The European Commission last week unveiled a package of climate policy proposals it dubbed “Fit for 55,” a nod to the European Union’s goal of cutting greenhouse gas emissions by 55 percent relative to 1990 levels by 2030. While those proposals have now grabbed the spotlight, they are still subject to negotiation and potentially significant changes during the lengthy legislative process they will now undergo before becoming law.
With that in mind, it’s worth taking a looking at the legal framework from which those policy proposals emerged: a new climate law approved by the European Parliament and the European Council at the end of June. In addition to establishing the EU’s 2030 emissions reduction target, the law also commits the bloc to collectively reach “net zero” emissions—meaning a balance between the release of greenhouse gases into the atmosphere and their removal from it, for example by planting trees—by 2050. The law had been long in the making; its key features had already been agreed back in April.
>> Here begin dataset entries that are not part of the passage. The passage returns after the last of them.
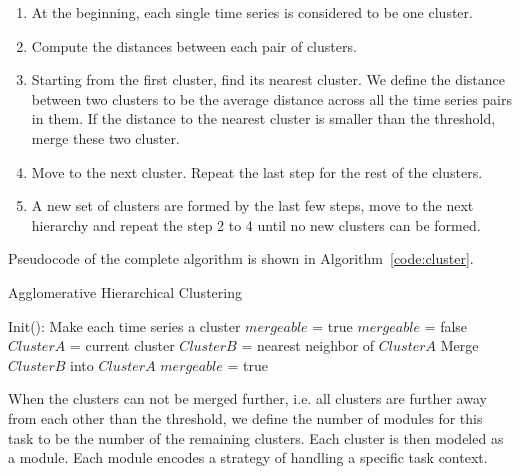 \begin{enumerate}
\item At the beginning, each single time series is considered to be one cluster.
\item Compute the distances between each pair of clusters.
\item Starting from the first cluster, find its nearest cluster. We define the distance between two clusters to be the average distance across all the time series pairs in them. If the distance to the nearest cluster is smaller than the threshold, merge these two cluster.
\item Move to the next cluster. Repeat the last step for the rest of the clusters.
\item A new set of clusters are formed by the last few steps, move to the next hierarchy and repeat the step 2 to 4 until no new clusters can be formed.
\end{enumerate}

Pseudocode of the complete algorithm is shown in Algorithm~\ref{code:cluster}.

\begin{algorithm}
  \caption{Agglomerative Hierarchical Clustering}
  \begin{algorithmic}[1]
    \State Init(): Make each time series a cluster\;
    \State $mergeable$ = true\;
      \State $mergeable$ = false\;
        \State $ClusterA$ = current cluster\;
        \State $ClusterB$ = nearest neighbor of $ClusterA$\;
            \State Merge $ClusterB$ into $ClusterA$\;
            \State $mergeable$ = true\;
        \EndIf
      \EndFor
    \EndWhile
    \EndFunction
  \end{algorithmic}
  \label{code:cluster}
\end{algorithm}

When the clusters can not be merged further, i.e. all clusters are further away from each other than the threshold, we define the number of modules for this task to be the number of the remaining clusters. Each cluster is then modeled as a module. Each module encodes a strategy of handling a specific task context.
The net zero component of the law is significant, as a global balance between carbon emissions and removal has to be reached by the middle of the century in order to meet the temperature objectives of the Paris Agreement on climate change. A growing number of countries and companies have set themselves net zero targets. According to a recent survey, almost two-thirds of global emissions and a slightly higher share of global GDP are subject to such a target. However, the EU is one of only a few jurisdictions, and the largest emitter so far, to put this commitment formally into law.